Insured operating cold storage business entitled to defence with respect to claim by customer for damages arising from loss of products

12. February 2019 0

Insurance law – Commercial general liability insurance – Exclusions – Duty to defend – Practice – Appeals

Intact Insurance Co. v. Clauson Cold & Cooler Ltd., [2018] A.J. No. 1470, 2018 ABQB 997, Alberta Court of Queen’s Bench, December 7, 2018, N. Dilts J.

The Alberta Court of Queen’s Bench heard an appeal by the insurer from the decision of a Master which granted the application of the insured seeking, among other things, a declaration that the insurer’s duty to defend the insured was triggered by actions against the insured.

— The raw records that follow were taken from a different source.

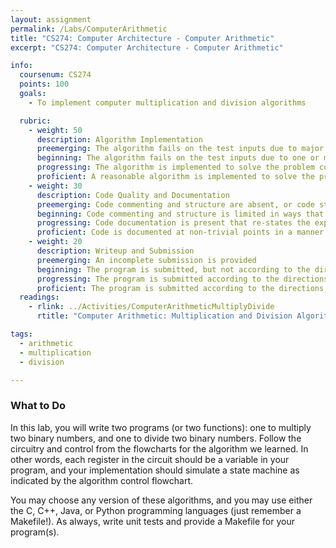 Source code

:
 ```yaml
---
layout: assignment
permalink: /Labs/ComputerArithmetic
title: "CS274: Computer Architecture - Computer Arithmetic"
excerpt: "CS274: Computer Architecture - Computer Arithmetic"

info:
  coursenum: CS274
  points: 100
  goals:
    - To implement computer multiplication and division algorithms

  rubric:
    - weight: 50
      description: Algorithm Implementation
      preemerging: The algorithm fails on the test inputs due to major issues, or the program fails to compile and/or run
      beginning: The algorithm fails on the test inputs due to one or more minor issues
      progressing: The algorithm is implemented to solve the problem correctly according to given test inputs, but would fail if executed in a general case due to a minor issue or omission in the algorithm design or implementation
      proficient: A reasonable algorithm is implemented to solve the problem which correctly solves the problem according to the given test inputs, and would be reasonably expected to solve the problem in the general case
    - weight: 30
      description: Code Quality and Documentation
      preemerging: Code commenting and structure are absent, or code structure departs significantly from best practice, and/or the code departs significantly from the style guide
      beginning: Code commenting and structure is limited in ways that reduce the readability of the program, and/or there are minor departures from the style guide
      progressing: Code documentation is present that re-states the explicit code definitions, and/or code is written that mostly adheres to the style guide
      proficient: Code is documented at non-trivial points in a manner that enhances the readability of the program, and code is written according to the style guide
    - weight: 20
      description: Writeup and Submission
      preemerging: An incomplete submission is provided
      beginning: The program is submitted, but not according to the directions in one or more ways (for example, because it is lacking a readme writeup)
      progressing: The program is submitted according to the directions with a minor omission or correction needed, and with at least superficial responses to the bolded questions throughout
      proficient: The program is submitted according to the directions, including a readme writeup describing the solution, and thoughtful answers to the bolded or textbook questions throughout
  readings:
    - rlink: ../Activities/ComputerArithmeticMultiplyDivide
      rtitle: "Computer Arithmetic: Multiplication and Division Algorithms"

tags:
  - arithmetic
  - multiplication
  - division

---
```


### What to Do

In this lab, you will write two programs (or two functions): one to multiply two binary numbers, and one to divide two binary numbers.  Follow the circuitry and control from the flowcharts for the algorithm we learned.  In other words, each register in the circuit should be a variable in your program, and your implementation should simulate a state machine as indicated by the algorithm control flowchart.

You may choose any version of these algorithms, and you may use either the C, C++, Java, or Python programming languages (just remember a Makefile!).  As always, write unit tests and provide a Makefile for your program(s).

The insured purchased a policy from the insurer for its cold storage warehouse business. The insured had a single policy of insurance with multiple forms, riders and endorsements. The policy included a Warehouse form, an Equipment Breakdown Coverage – Standard Comprehensive form, an Equipment Breakdown Coverage – Consequential Damage form, and a Commercial General Liability form.

The insured was sued for loss of certain products while these products were in the care, custody and control of the insured. The plaintiffs brought claims of negligence and breach of contract when their frozen goods thawed and were damaged.

The insurer denied a duty to defend on the basis that the Equipment Breakdown Coverage forms were first party insurance and the Warehouse form contained an exclusion for loss or damage caused by or resulting from extremes or changes of temperature.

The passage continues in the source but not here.